In the warm days of summer, many artists will kick off the dust from their pochade boxes or French easels and take in the great outdoors by painting en plein air.

But what exactly is plein air painting and when did it come to be?

To put it formally, plein air painting is the act of painting outdoors. The primary focus of plein air painting is to paint in a more natural environment as opposed to a studio and really capture the raw atmosphere outdoors.

Plein air painting itself was largely popularized in the mid 1800s with the Impressionist movement

…but likely not the reason that you may think.

Sure, artists like Monet got outside and did countless paintings of haystacks and Rouen Cathedral while this Impressionist movement was counter to formal studio painting that preceded it…

…but one of the big reasons artists could go outdoors was the paint itself.

Prior to the 1800s, paint was a lot different than it is today.

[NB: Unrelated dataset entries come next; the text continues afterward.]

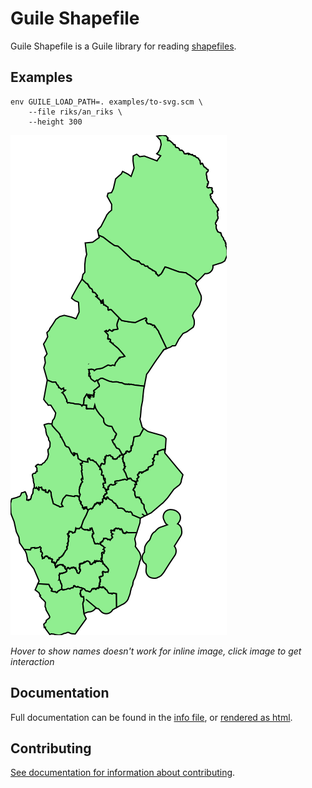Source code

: Guile Shapefile
===============

Guile Shapefile is a Guile library for reading
[shapefiles](https://en.wikipedia.org/wiki/Shapefile).

Examples
--------

	env GUILE_LOAD_PATH=. examples/to-svg.scm \
		--file riks/an_riks \
		--height 300

[![Swedish counties](an_riks.svg)](//raw.githubusercontent.com/HugoNikanor/guile-shapefile/master/an_riks.svg)

*Hover to show names doesn't work for inline image, click image to get
interaction*

Documentation
-------------

Full documentation can be found in the [info file](guile-shapefile.texi), or
[rendered as html](//hugonikanor.github.io/guile-shapefile/).


Contributing
------------

[See documentation for information about contributing](//hugonikanor.github.io/guile-shapefile/Contributing-and-To_002dDo.html#Contributing-and-To_002dDo).

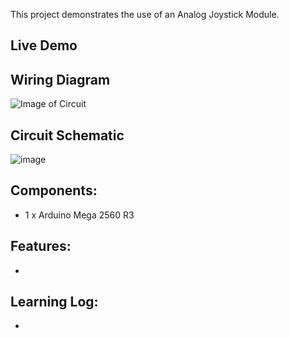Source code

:This project demonstrates the use of an Analog Joystick Module.

## Live Demo
[comment]: # (insert video in the next line)


## Wiring Diagram
![Image of Circuit]()

## Circuit Schematic
![image]()

## Components:
- 1 x Arduino Mega 2560 R3

## Features:
- 

## Learning Log:
- 
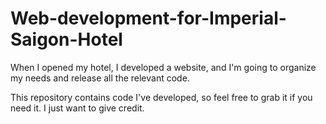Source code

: # Web-development-for-Imperial-Saigon-Hotel

When I opened my hotel, I developed a website, and I'm going to organize my needs and release all the relevant code.	

This repository contains code I've developed, so feel free to grab it if you need it. I just want to give credit.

Instead of being housed in a metal tube, paint had to be made by the artists themselves.

This not only meant that they would have to find the natural pigment and grind it to a bloody pulp, but they would also have to mix in binders that would help to carry the paint.

What did this mean for the artist?

It was immensely time consuming and would require an enormous amount of prep work before they could start to paint (we are really spoiled as artists nowadays).

But what made matters worse was that after doing all this prep work to make the paint themselves, it would inevitably dry out!

Could you imagine!

All that work invested into the paint making process only to be sitting there with a dried-out palette if you didn’t finish the painting within the next day or two.

Needless to say, when paint began to be sold in tubes, it was a massive win for artists everywhere.

No longer did they have to worry about grinding the pigment, instead they had time for more important things, like making art.

But the paint tube also gave artists portability.

With the ability to pack all the paints in a bag or French easel, they could immediately go outdoors with the sunrise, set up their studio, and begin painting.

Why A French Easel or Pochade Box Are Plein Air Staples

french easel for plein air painting

As artists were making their ways outside of the studio, one of the key inventions at the time was also the French Easel.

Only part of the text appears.